● **Your task**
The full set of lines below has to be written out again exactly.

(Saved data entries)
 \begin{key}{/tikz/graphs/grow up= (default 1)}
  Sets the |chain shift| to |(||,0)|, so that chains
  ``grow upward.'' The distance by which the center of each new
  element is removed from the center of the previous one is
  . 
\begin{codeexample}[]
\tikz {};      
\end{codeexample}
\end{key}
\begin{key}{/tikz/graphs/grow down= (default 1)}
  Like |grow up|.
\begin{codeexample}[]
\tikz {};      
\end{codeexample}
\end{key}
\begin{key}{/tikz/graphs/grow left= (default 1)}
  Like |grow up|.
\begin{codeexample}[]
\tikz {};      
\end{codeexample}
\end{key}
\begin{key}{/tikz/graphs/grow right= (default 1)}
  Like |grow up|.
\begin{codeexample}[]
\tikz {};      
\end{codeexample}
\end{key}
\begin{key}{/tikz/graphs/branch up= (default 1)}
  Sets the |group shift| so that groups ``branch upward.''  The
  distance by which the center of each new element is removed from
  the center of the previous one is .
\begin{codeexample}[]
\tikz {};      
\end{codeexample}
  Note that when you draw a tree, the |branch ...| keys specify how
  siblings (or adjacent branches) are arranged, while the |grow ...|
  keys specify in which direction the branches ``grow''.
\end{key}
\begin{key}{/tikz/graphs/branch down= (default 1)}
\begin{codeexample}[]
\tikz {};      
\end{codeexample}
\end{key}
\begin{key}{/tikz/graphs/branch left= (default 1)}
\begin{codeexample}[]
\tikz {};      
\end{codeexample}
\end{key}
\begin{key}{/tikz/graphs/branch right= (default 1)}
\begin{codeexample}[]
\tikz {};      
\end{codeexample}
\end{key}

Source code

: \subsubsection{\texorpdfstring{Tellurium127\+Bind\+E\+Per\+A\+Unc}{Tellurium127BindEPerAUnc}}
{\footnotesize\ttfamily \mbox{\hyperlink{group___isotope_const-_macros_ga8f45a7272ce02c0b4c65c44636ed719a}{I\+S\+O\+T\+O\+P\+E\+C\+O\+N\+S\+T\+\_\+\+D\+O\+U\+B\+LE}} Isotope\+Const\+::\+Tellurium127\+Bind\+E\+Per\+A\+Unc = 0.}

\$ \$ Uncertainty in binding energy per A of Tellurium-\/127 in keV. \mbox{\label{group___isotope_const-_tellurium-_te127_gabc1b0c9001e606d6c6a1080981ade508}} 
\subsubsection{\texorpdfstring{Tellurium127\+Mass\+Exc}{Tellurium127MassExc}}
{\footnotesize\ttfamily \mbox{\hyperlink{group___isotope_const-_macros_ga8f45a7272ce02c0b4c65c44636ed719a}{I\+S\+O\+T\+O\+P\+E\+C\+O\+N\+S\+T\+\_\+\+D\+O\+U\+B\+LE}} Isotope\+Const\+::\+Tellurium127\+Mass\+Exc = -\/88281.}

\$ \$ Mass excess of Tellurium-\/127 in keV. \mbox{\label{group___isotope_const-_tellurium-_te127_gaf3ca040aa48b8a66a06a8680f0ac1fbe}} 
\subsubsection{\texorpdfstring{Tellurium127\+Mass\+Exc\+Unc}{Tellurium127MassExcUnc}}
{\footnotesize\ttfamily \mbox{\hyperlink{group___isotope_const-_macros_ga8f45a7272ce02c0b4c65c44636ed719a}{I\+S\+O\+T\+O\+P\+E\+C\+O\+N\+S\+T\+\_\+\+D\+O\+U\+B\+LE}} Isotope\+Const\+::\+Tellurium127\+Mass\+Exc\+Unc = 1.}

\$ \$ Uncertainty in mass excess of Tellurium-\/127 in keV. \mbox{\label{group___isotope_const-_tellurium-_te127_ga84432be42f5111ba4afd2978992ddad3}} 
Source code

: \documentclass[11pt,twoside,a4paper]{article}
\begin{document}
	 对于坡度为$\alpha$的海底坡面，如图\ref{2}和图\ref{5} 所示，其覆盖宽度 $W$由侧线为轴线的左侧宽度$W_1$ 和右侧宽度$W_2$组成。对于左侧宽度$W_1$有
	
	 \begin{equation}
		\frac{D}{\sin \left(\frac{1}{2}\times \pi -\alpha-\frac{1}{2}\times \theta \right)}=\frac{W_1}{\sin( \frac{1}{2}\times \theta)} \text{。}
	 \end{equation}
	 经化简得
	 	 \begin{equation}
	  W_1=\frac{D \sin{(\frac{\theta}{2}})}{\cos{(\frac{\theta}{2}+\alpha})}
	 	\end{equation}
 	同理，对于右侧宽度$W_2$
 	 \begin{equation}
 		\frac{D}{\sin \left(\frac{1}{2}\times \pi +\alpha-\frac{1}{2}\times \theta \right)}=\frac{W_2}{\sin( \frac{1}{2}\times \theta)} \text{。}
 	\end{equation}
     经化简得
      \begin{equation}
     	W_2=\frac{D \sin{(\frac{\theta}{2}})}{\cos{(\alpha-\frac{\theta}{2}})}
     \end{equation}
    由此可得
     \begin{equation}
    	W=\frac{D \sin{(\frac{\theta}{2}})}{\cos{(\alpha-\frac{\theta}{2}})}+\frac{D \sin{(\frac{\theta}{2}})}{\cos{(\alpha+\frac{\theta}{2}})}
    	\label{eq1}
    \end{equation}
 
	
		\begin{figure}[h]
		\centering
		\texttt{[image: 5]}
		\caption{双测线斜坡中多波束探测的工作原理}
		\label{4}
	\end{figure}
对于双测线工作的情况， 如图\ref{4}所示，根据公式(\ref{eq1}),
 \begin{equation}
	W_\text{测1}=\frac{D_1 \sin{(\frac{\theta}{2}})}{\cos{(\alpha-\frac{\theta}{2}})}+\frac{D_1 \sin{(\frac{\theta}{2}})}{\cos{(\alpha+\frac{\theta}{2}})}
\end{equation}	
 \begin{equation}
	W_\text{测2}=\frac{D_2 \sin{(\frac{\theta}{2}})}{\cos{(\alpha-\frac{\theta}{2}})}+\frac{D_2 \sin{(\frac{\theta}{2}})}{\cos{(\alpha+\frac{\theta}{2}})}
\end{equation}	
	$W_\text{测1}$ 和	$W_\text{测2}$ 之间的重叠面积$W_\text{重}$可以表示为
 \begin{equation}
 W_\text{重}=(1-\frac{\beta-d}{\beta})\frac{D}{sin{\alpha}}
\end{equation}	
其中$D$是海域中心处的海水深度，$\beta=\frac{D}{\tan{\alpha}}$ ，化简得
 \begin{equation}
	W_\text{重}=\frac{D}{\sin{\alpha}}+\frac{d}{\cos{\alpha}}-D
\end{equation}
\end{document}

● **The completed task**
 \begin{key}{/tikz/graphs/grow up= (default 1)}
  Sets the |chain shift| to |(||,0)|, so that chains
  ``grow upward.'' The distance by which the center of each new
  element is removed from the center of the previous one is
  . 
\begin{codeexample}[]
\tikz {};      
\end{codeexample}
\end{key}
\begin{key}{/tikz/graphs/grow down= (default 1)}
  Like |grow up|.
\begin{codeexample}[]
\tikz {};      
\end{codeexample}
\end{key}
\begin{key}{/tikz/graphs/grow left= (default 1)}
  Like |grow up|.
\begin{codeexample}[]
\tikz {};      
\end{codeexample}
\end{key}
\begin{key}{/tikz/graphs/grow right= (default 1)}
  Like |grow up|.
\begin{codeexample}[]
\tikz {};      
\end{codeexample}
\end{key}
\begin{key}{/tikz/graphs/branch up= (default 1)}
  Sets the |group shift| so that groups ``branch upward.''  The
  distance by which the center of each new element is removed from
  the center of the previous one is .
\begin{codeexample}[]
\tikz {};      
\end{codeexample}
  Note that when you draw a tree, the |branch ...| keys specify how
  siblings (or adjacent branches) are arranged, while the |grow ...|
  keys specify in which direction the branches ``grow''.
\end{key}
\begin{key}{/tikz/graphs/branch down= (default 1)}
\begin{codeexample}[]
\tikz {};      
\end{codeexample}
\end{key}
\begin{key}{/tikz/graphs/branch left= (default 1)}
\begin{codeexample}[]
\tikz {};      
\end{codeexample}
\end{key}
\begin{key}{/tikz/graphs/branch right= (default 1)}
\begin{codeexample}[]
\tikz {};      
\end{codeexample}
\end{key}

Source code

: \subsubsection{\texorpdfstring{Tellurium127\+Bind\+E\+Per\+A\+Unc}{Tellurium127BindEPerAUnc}}
{\footnotesize\ttfamily \mbox{\hyperlink{group___isotope_const-_macros_ga8f45a7272ce02c0b4c65c44636ed719a}{I\+S\+O\+T\+O\+P\+E\+C\+O\+N\+S\+T\+\_\+\+D\+O\+U\+B\+LE}} Isotope\+Const\+::\+Tellurium127\+Bind\+E\+Per\+A\+Unc = 0.}

\$ \$ Uncertainty in binding energy per A of Tellurium-\/127 in keV. \mbox{\label{group___isotope_const-_tellurium-_te127_gabc1b0c9001e606d6c6a1080981ade508}} 
\subsubsection{\texorpdfstring{Tellurium127\+Mass\+Exc}{Tellurium127MassExc}}
{\footnotesize\ttfamily \mbox{\hyperlink{group___isotope_const-_macros_ga8f45a7272ce02c0b4c65c44636ed719a}{I\+S\+O\+T\+O\+P\+E\+C\+O\+N\+S\+T\+\_\+\+D\+O\+U\+B\+LE}} Isotope\+Const\+::\+Tellurium127\+Mass\+Exc = -\/88281.}

\$ \$ Mass excess of Tellurium-\/127 in keV. \mbox{\label{group___isotope_const-_tellurium-_te127_gaf3ca040aa48b8a66a06a8680f0ac1fbe}} 
\subsubsection{\texorpdfstring{Tellurium127\+Mass\+Exc\+Unc}{Tellurium127MassExcUnc}}
{\footnotesize\ttfamily \mbox{\hyperlink{group___isotope_const-_macros_ga8f45a7272ce02c0b4c65c44636ed719a}{I\+S\+O\+T\+O\+P\+E\+C\+O\+N\+S\+T\+\_\+\+D\+O\+U\+B\+LE}} Isotope\+Const\+::\+Tellurium127\+Mass\+Exc\+Unc = 1.}

\$ \$ Uncertainty in mass excess of Tellurium-\/127 in keV. \mbox{\label{group___isotope_const-_tellurium-_te127_ga84432be42f5111ba4afd2978992ddad3}} 
Source code

: \documentclass[11pt,twoside,a4paper]{article}
\begin{document}
	 对于坡度为$\alpha$的海底坡面，如图\ref{2}和图\ref{5} 所示，其覆盖宽度 $W$由侧线为轴线的左侧宽度$W_1$ 和右侧宽度$W_2$组成。对于左侧宽度$W_1$有
	
	 \begin{equation}
		\frac{D}{\sin \left(\frac{1}{2}\times \pi -\alpha-\frac{1}{2}\times \theta \right)}=\frac{W_1}{\sin( \frac{1}{2}\times \theta)} \text{。}
	 \end{equation}
	 经化简得
	 	 \begin{equation}
	  W_1=\frac{D \sin{(\frac{\theta}{2}})}{\cos{(\frac{\theta}{2}+\alpha})}
	 	\end{equation}
 	同理，对于右侧宽度$W_2$
 	 \begin{equation}
 		\frac{D}{\sin \left(\frac{1}{2}\times \pi +\alpha-\frac{1}{2}\times \theta \right)}=\frac{W_2}{\sin( \frac{1}{2}\times \theta)} \text{。}
 	\end{equation}
     经化简得
      \begin{equation}
     	W_2=\frac{D \sin{(\frac{\theta}{2}})}{\cos{(\alpha-\frac{\theta}{2}})}
     \end{equation}
    由此可得
     \begin{equation}
    	W=\frac{D \sin{(\frac{\theta}{2}})}{\cos{(\alpha-\frac{\theta}{2}})}+\frac{D \sin{(\frac{\theta}{2}})}{\cos{(\alpha+\frac{\theta}{2}})}
    	\label{eq1}
    \end{equation}
 
	
		\begin{figure}[h]
		\centering
		\texttt{[image: 5]}
		\caption{双测线斜坡中多波束探测的工作原理}
		\label{4}
	\end{figure}
对于双测线工作的情况， 如图\ref{4}所示，根据公式(\ref{eq1}),
 \begin{equation}
	W_\text{测1}=\frac{D_1 \sin{(\frac{\theta}{2}})}{\cos{(\alpha-\frac{\theta}{2}})}+\frac{D_1 \sin{(\frac{\theta}{2}})}{\cos{(\alpha+\frac{\theta}{2}})}
\end{equation}	
 \begin{equation}
	W_\text{测2}=\frac{D_2 \sin{(\frac{\theta}{2}})}{\cos{(\alpha-\frac{\theta}{2}})}+\frac{D_2 \sin{(\frac{\theta}{2}})}{\cos{(\alpha+\frac{\theta}{2}})}
\end{equation}	
	$W_\text{测1}$ 和	$W_\text{测2}$ 之间的重叠面积$W_\text{重}$可以表示为
 \begin{equation}
 W_\text{重}=(1-\frac{\beta-d}{\beta})\frac{D}{sin{\alpha}}
\end{equation}	
其中$D$是海域中心处的海水深度，$\beta=\frac{D}{\tan{\alpha}}$ ，化简得
 \begin{equation}
	W_\text{重}=\frac{D}{\sin{\alpha}}+\frac{d}{\cos{\alpha}}-D
\end{equation}
\end{document}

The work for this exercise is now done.